Winchester alum heads
Study Abroad Society
By Doug T. Graham
As varied as the locations one can travel to on study abroad are, the preparations for one’s departure are almost the same for those bound for Western Europe as those set on studying in South Africa. Among the universal forms and procedures there are inevitably torrents of questions that all eager soon-to-be world travelers will mull over.
This time last year Fraya Andich, who is now the president of the Study Abroad Society, was mere months away from her study abroad experience at the University of Winchester in England and asking questions to whomever she could think of.
“What kind of shoes do I pack when I go to England,” Andich remembers asking. “I can’t bring that much stuff so I want to bring the right stuff. What’s the town like?”

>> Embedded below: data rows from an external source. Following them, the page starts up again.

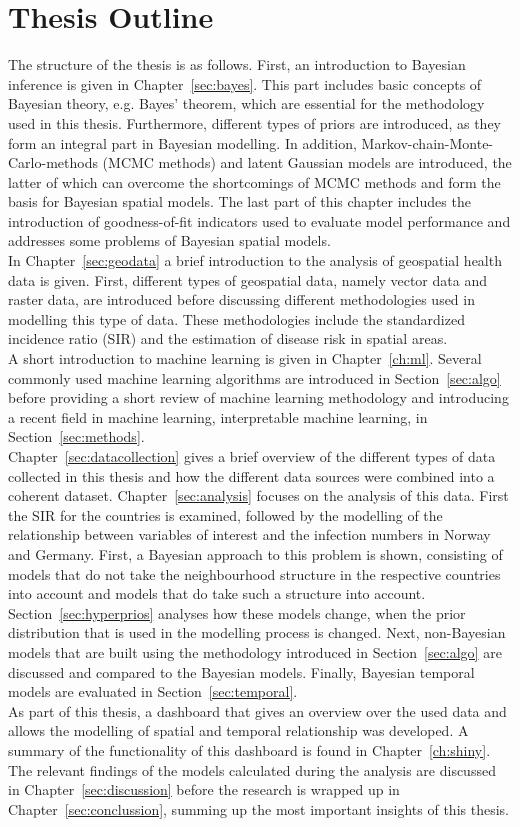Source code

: \section{Thesis Outline}
The structure of the thesis is as follows. First, an introduction to Bayesian inference is given in Chapter~\ref{sec:bayes}. This part includes basic concepts of Bayesian theory, e.g. Bayes' theorem, which are essential for the methodology used in this thesis. Furthermore, different types of priors are introduced, as they form an integral part in Bayesian modelling. In addition, Markov-chain-Monte-Carlo-methods (MCMC methods) and latent Gaussian models are introduced, the latter of which can overcome the shortcomings of MCMC methods and form the basis for Bayesian spatial models. The last part of this chapter includes the introduction of goodness-of-fit indicators used to evaluate model performance and addresses some problems of Bayesian spatial models. \\
In Chapter~\ref{sec:geodata} a brief introduction to the analysis of geospatial health data is given. First, different types of geospatial data, namely vector data and raster data, are introduced before discussing different methodologies used in modelling this type of data. These methodologies include the standardized incidence ratio (SIR) and the estimation of disease risk in spatial areas. \\
A short introduction to machine learning is given in Chapter~\ref{ch:ml}. Several commonly used machine learning algorithms are introduced in Section~\ref{sec:algo} before providing a short review of machine learning methodology and introducing a recent field in machine learning, interpretable machine learning, in Section~\ref{sec:methods}. \\
Chapter~\ref{sec:datacollection} gives a brief overview of the different types of data collected in this thesis and how the different data sources were combined into a coherent dataset. 
Chapter~\ref{sec:analysis} focuses on the analysis of this data. First the SIR for the countries is examined, followed by the modelling of the relationship between variables of interest and the infection numbers in Norway and Germany. First, a Bayesian approach to this problem is shown, consisting of models that do not take the neighbourhood structure in the respective countries into account and models that do take such a structure into account. Section~\ref{sec:hyperprios} analyses how these models change, when the prior distribution that is used in the modelling process is changed. Next, non-Bayesian models that are built using the methodology introduced in Section~\ref{sec:algo} are discussed and compared to the Bayesian models. Finally, Bayesian temporal models are evaluated in Section~\ref{sec:temporal}. \\
As part of this thesis, a dashboard that gives an overview over the used data and allows the modelling of spatial and temporal relationship was developed. A summary of the functionality of this dashboard is found in Chapter~\ref{ch:shiny}.
The relevant findings of the models calculated during the analysis are discussed in Chapter~\ref{sec:discussion} before the research is wrapped up in Chapter~\ref{sec:conclussion}, summing up the most important insights of this thesis.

Andich said she was able to have most of these questions answered by Office of Study Abroad staff and friends or family who had traveled before but did not have a community to turn to for guidance.
Ever since her return in America in December, she has been talking about her study abroad experience, which included weekend trips to Dublin, Paris and Rome. She said this made the decision on whether or not she wanted to be president of the Study Abroad Society easy.
“I really like talking about study abroad so why not keep doing it?” Andich said.
There is more to the Study Abroad Society than providing guidance and answering questions for nervous first-timers, but Andich said that is the part she personally looks forward to the most. She said each semester the Study Abroad Society hopes to host a send-off party to get future study abroad students in the same place as the veteran travelers that make up the executive board, as well as any members who wish to attend.
Andich said while it is important to allow new students to have their questions answered it is almost as important to provide a venue where students may make valuable connections to help get them through the journey ahead. Andich knows the importance a familiar face can have in a new place.
Andich said some of her American peers at the University of Winchester stayed with someone they knew through several degrees of separation. Her classmates in question spent a week living with a friend of her older brother.
Andich also knows what it is like to regret not making an overseas connection.
“My roommate, who I didn’t really know until this semester, her boyfriend was in Florence when I was in England, so maybe if I would have known I might have gone to visit,” Andich said.
In addition to helping future study abroad students feel confident about their study abroad experience, the Study Abroad Society also provides a place for students coming back to America a place to talk about their experience to those who know what it is like. Just as there are universal experiences that bind study abroad students before departure, those who return have plenty in common.
Many returning students describe themselves as being more outgoing as a result of studying abroad and Andich is no exception.
“I think I’m better at talking to people than I was before,” said Andich. “When I first got there I didn’t know anybody and I had to force myself I know to be really outgoing and really put myself out there.”
She said on the first day in England she had time to kill after unpacking and decided to go outside and see the nearly deserted campus for herself. She saw someone outside and said the situation allowed her to get out of her shell and try to communicate with him.
“We both kind of like looked at each other and (said) ’are you American?’ ‘Yeah, are you?’ and we ended up walking around the city together and we became pretty good friends after that,” she said.
This kind of serendipitous connection that can be accomplished on a study abroad experience is the kind of connection the Study Abroad Society seeks to foster here at Eastern.